Subjective Well-being: Reported happiness and sense of belonging among mothers also improved relative to the comparison group. 

Impact on Children
Mental Health: Children experienced improvements in both trauma and depression severity with 0.10 SD and 0.12 SD reductions respectively relative to the comparison. 
Socioemotional, Physical, and Cognitive Development: Researchers observed improvement in skills development with increases in communication skills by 0.23 SD, gross-motor skills by 0.18 SD, problem-solving skills by 0.18 SD, and social skills by 0.13 SD. There was no effect on fine-motor skills. 
Anthropometrics: To determine the impact on child malnutrition researchers estimated the intervention’s effects on children’s stunting.2  The program reduced the prevalence of stunting by seven percentage points from 69 percent in the comparison group to 62 percent in the program group. It also increased child height by 1.58 centimeters (a 19 percent improvement) from an average of 80.5 centimeters in the comparison group to 82.08 centimeters in the program group.  Impacts were greater for those with more intense malnutrition, as the reduction in being severely stunted was 22 percent.

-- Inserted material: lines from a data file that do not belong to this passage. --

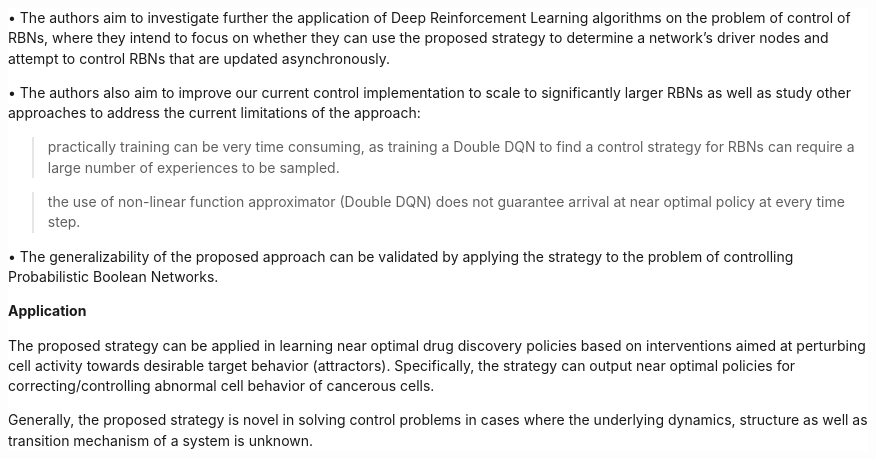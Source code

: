 
•	The authors aim to investigate further the application of Deep Reinforcement Learning algorithms on the problem of control of RBNs, where they intend to focus on whether they can use the proposed strategy to determine a network’s driver nodes and attempt to control RBNs that are updated asynchronously.




•	The authors also aim to improve our current control implementation to scale to significantly larger RBNs as well as study other approaches to address the current limitations of the approach: 




> practically training can be very time consuming, as training a Double DQN to find a control strategy for RBNs can require a large number of experiences to be sampled.



> the use of non-linear function approximator (Double DQN) does not guarantee arrival at near optimal policy at every time step.




•	The generalizability of the proposed approach can be validated by 
applying the strategy to the  problem of controlling Probabilistic Boolean Networks.





**Application**




The proposed strategy can be applied in learning near optimal drug discovery policies based on interventions aimed at perturbing cell activity towards desirable target behavior (attractors).  Specifically, the strategy can output near optimal policies for correcting/controlling abnormal cell behavior of cancerous cells. 



Generally, the proposed strategy is novel in solving control problems in cases where the underlying dynamics, structure as well as transition mechanism of a system is unknown.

Intergenerational transmission of mental health
The researchers found that the mental health of children tended to be similar to the mental health of their mothers and that the intervention made the mental health of children become more aligned with that of their mothers. Well-being (e.g., mental health, development) among children in the intervention group whose mothers were mentally unhealthy at the program’s start improved more over the course of the program than the well-being of the children in the comparison group whose mothers were initially mentally healthy. These results suggest that interventions targeting the mental well-being of mothers were impactful at developing the psychological resilience of their children. 

Additionally, given HPL’s peer delivery model and low cost –US$45 per dyad per year – this intervention may provide a scalable option for low- and middle-income countries hosting refugees where resources may be limited and costly child development approaches may not be available or prioritized. 

The intervention is being gradually scaled up in refugee camps in Bangladesh by BRAC with over 17,000 mother-child dyads currently benefiting from it. Given the humanitarian situation, the mother-child dyads in the comparison group are also receiving psychosocial support as part of scale up. 


“UNHCR: A record 100 million people forcibly displaced worldwide,” UN News, United Nations, last modified May 23, 2022,

Undernutrition, a form of malnutrition, encompasses wasting, stunting, and underweight. (“Malnutrition,” World Health Organization, 2021, Z-scores are often used to compare children’s undernutrition with a refence population. They describe how far, in standard deviations, a child’s height is from the median value of a child in the reference population. (World Health Organization, WHO Global Database on Child Growth and Malnutrition, Geneva: WHO, 1997) Due to Covid-19 pandemic restrictions, the researchers could only collect and validate the heights of children at the endline, and the remaining two pre-registered outcomes, underweight and wasting, had to be dropped from the analysis. Therefore, the researchers only looked at the height-for age z-scores, where a low score corresponds to stunted growth.